Para dar seguimento ao pedido de assistência, a MTA apresentou, em 29 de março de 2018, um pedido no Tallinna Halduskohus (Tribunal Administrativo de Taline, Estónia), com vista à penhora dos veículos da Heavyinstall, a saber, dois reboques no valor de 7500 euros e um camião no valor de 9500 euros, e das contas bancárias desta sociedade abertas em todas as instituições de crédito da Estónia, no montante de 297304 euros (a seguir «pedido de medidas cautelares»).

17

Por Despacho de 3 de abril de 2018, o Tallinna Halduskohus (Tribunal Administrativo de Taline) indeferiu o pedido de medidas cautelares, por considerar que não tinha sido feita prova de que fora respeitada a condição prevista no § 1361, n.o 1, do MKS. Em conformidade com esta disposição, a implementação de medidas cautelares exige que se deve poder considerar de forma fundamentada que, depois de o crédito ter sido liquidado, a execução coerciva deste pode ser significativamente mais difícil, ou mesmo impossível, devido a comportamentos do contribuinte.

18

A MTA interpôs recurso do referido despacho no Tallinna Ringkonnakohus (Tribunal de Recurso de Taline, Estónia), que negou provimento ao recurso por Despacho de 8 de maio de 2018.

19

Segundo esse órgão jurisdicional, resulta do artigo 16.o da Diretiva 2010/24 que o Estado‑Membro requerido pode apreciar a procedência e a proporcionalidade do pedido de implementação de medidas cautelares à luz da sua própria legislação e verificar se a adoção dessas medidas é conforme com esta legislação e com as suas práticas administrativas.

20

O Tallinna Ringkonnakohus (Tribunal de Recurso de Taline), baseando‑se nesta premissa, examinou se estavam reunidas as condições de aplicação do § 1361 do MKS e concluiu, à semelhança do órgão jurisdicional de primeira instância, que não.

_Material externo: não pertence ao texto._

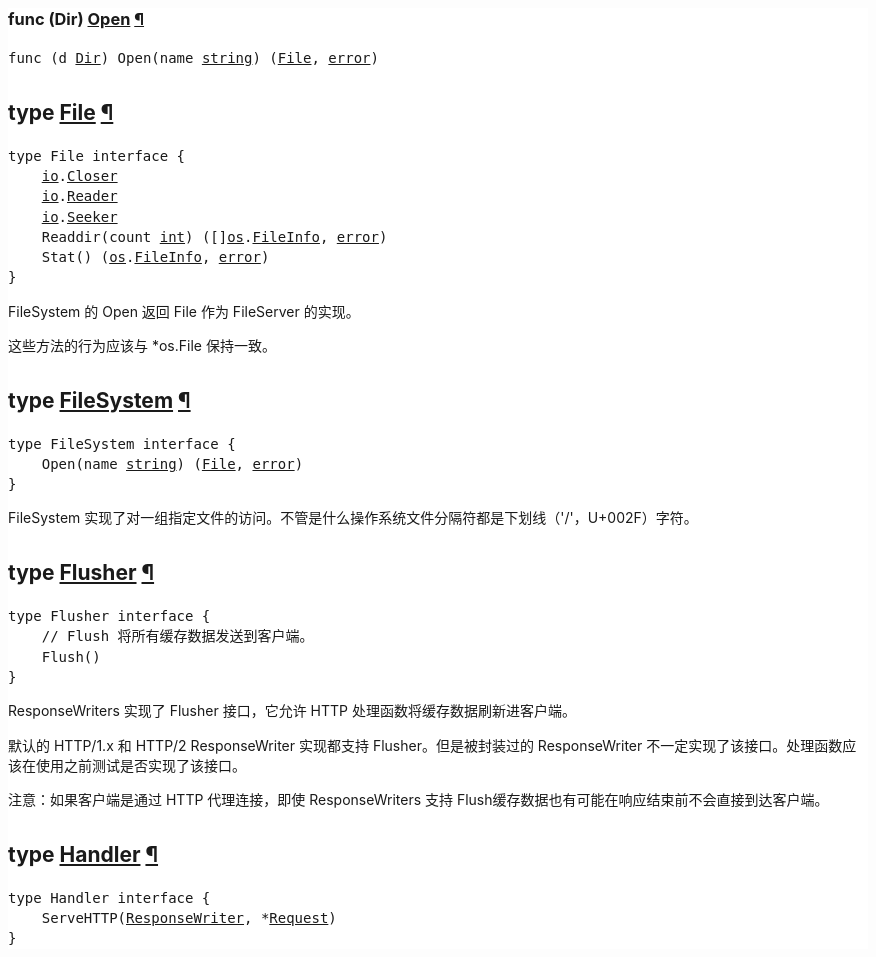 <h3 id="Dir.Open">func (Dir) <a href="//github.com/golang/go/blob/2ea7d3461bb41d0ae12b56ee52d43314bcdb97f9/src/net/http/fs.go#L56">Open</a>
    <a href="#Dir.Open">¶</a></h3>
<pre>func (d <a href="#Dir">Dir</a>) Open(name <a href="/builtin/#string">string</a>) (<a href="#File">File</a>, <a href="/builtin/#error">error</a>)</pre>


<h2 id="File">type <a href="//github.com/golang/go/blob/2ea7d3461bb41d0ae12b56ee52d43314bcdb97f9/src/net/http/fs.go#L83">File</a>
    <a href="#File">¶</a></h2>
<pre>type File interface {
    <a href="/io/">io</a>.<a href="/io/#Closer">Closer</a>
    <a href="/io/">io</a>.<a href="/io/#Reader">Reader</a>
    <a href="/io/">io</a>.<a href="/io/#Seeker">Seeker</a>
    Readdir(count <a href="/builtin/#int">int</a>) ([]<a href="/os/">os</a>.<a href="/os/#FileInfo">FileInfo</a>, <a href="/builtin/#error">error</a>)
    Stat() (<a href="/os/">os</a>.<a href="/os/#FileInfo">FileInfo</a>, <a href="/builtin/#error">error</a>)
}</pre>

FileSystem 的 Open 返回 File 作为 FileServer 的实现。

这些方法的行为应该与 *os.File 保持一致。 

<h2 id="FileSystem">type <a href="//github.com/golang/go/blob/2ea7d3461bb41d0ae12b56ee52d43314bcdb97f9/src/net/http/fs.go#L75">FileSystem</a>
    <a href="#FileSystem">¶</a></h2>
<pre>type FileSystem interface {
    Open(name <a href="/builtin/#string">string</a>) (<a href="#File">File</a>, <a href="/builtin/#error">error</a>)
}</pre>

FileSystem 实现了对一组指定文件的访问。不管是什么操作系统文件分隔符都是下划线（'/'，U+002F）字符。

<h2 id="Flusher">type <a href="//github.com/golang/go/blob/2ea7d3461bb41d0ae12b56ee52d43314bcdb97f9/src/net/http/server.go#L152">Flusher</a>
    <a href="#Flusher">¶</a></h2>
<pre>type Flusher interface {
    <span class="comment">// Flush 将所有缓存数据发送到客户端。</span>
    Flush()
}</pre>

ResponseWriters 实现了 Flusher 接口，它允许 HTTP 处理函数将缓存数据刷新进客户端。

默认的 HTTP/1.x 和 HTTP/2 ResponseWriter 实现都支持 Flusher。但是被封装过的 ResponseWriter 不一定实现了该接口。处理函数应该在使用之前测试是否实现了该接口。

注意：如果客户端是通过 HTTP 代理连接，即使 ResponseWriters 支持 Flush缓存数据也有可能在响应结束前不会直接到达客户端。

<h2 id="Handler">type <a href="//github.com/golang/go/blob/2ea7d3461bb41d0ae12b56ee52d43314bcdb97f9/src/net/http/server.go#L72">Handler</a>
    <a href="#Handler">¶</a></h2>
<pre>type Handler interface {
    ServeHTTP(<a href="#ResponseWriter">ResponseWriter</a>, *<a href="#Request">Request</a>)
}</pre>
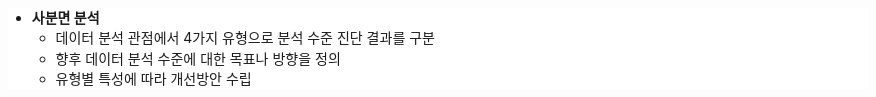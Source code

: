 - **사분면 분석**
    - 데이터 분석 관점에서 4가지 유형으로 분석 수준 진단 결과를 구분
    - 향후 데이터 분석 수준에 대한 목표나 방향을 정의
    - 유형별 특성에 따라 개선방안 수립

Além disso, segundo o Tallinna Ringkonnakohus (Tribunal de Recurso de Taline), a implementação das medidas cautelares pedida em relação à Heavyinstall é desproporcionada.

21

Por outro lado, a MTA foi informada pela Autoridade Tributária finlandesa de que, por Decisão de 21 de junho de 2020, o Keski‑Pohjanmaan käräjäoikeus (Tribunal de Primeira Instância de Keski‑Pohjanmaa, Finlândia) tinha confirmado a decisão judicial de penhora finlandesa.

22

A MTA interpôs recurso no órgão jurisdicional de reenvio, o Riigikohus (Supremo Tribunal, Estónia), através do qual pediu a esse órgão jurisdicional que anulasse o Despacho de 8 de maio de 2018 do Tallinna Ringkonnakohus (Tribunal de Recurso de Taline) e julgasse procedente o seu pedido de aplicação de medidas cautelares contra a Heavyinstall.

23

Segundo o órgão jurisdicional de reenvio, há que determinar, no processo principal, se os órgãos jurisdicionais estónios, quando se pronunciarem sobre o pedido de implementação de medidas cautelares, podem apreciar eles próprios as provas apresentadas e decidir, segundo a sua própria convicção, se estão reunidas as condições para a implementação dessas medidas, ou se, pelo contrário, os referidos órgãos jurisdicionais devem basear‑se na apreciação constante da decisão judicial de penhora finlandesa.

24

O Riigikohus (Supremo Tribunal) privilegia a interpretação do artigo 16.o da Diretiva 2010/24 feita pelos órgãos jurisdicionais de primeira instância e de recurso e segundo a qual, em substância, a decisão judicial de penhora finlandesa constitui apenas um elemento de prova que deve ser examinado quando da apreciação das condições fixadas no § 1361 do MKS. No entanto, o órgão jurisdicional de reenvio salienta igualmente que os princípios da colaboração, da confiança mútua e da efetividade do direito da União podem sugerir que se acolha a interpretação do artigo 16.o da Diretiva 2010/24 feita pela MTA no processo principal.

25

Foi nestas condições que o Riigikohus (Supremo Tribunal) decidiu suspender a instância e submeter ao Tribunal de Justiça a seguinte questão prejudicial:

«Deve o artigo 16.o da Diretiva [2010/24] ser interpretado no sentido de que o tribunal do Estado‑Membro que recebeu o pedido de medidas cautelares, ao pronunciar‑se sobre esse pedido em conformidade com a sua legislação nacional (conforme permitido pelo artigo 16.o, n.o 1, ao tribunal requerido), está vinculado à apreciação do tribunal do Estado‑Membro de estabelecimento do requerente, no que respeita à necessidade e à possibilidade das medidas cautelares, caso tenha sido apresentado ao tribunal um documento que contém essa apreciação (artigo 16.o, [n.o 1], segundo parágrafo, último período, nos termos do qual no Estado‑Membro requerido […] não é necessário um ato destinado a reconhecer, completar ou substituir esse documento)?»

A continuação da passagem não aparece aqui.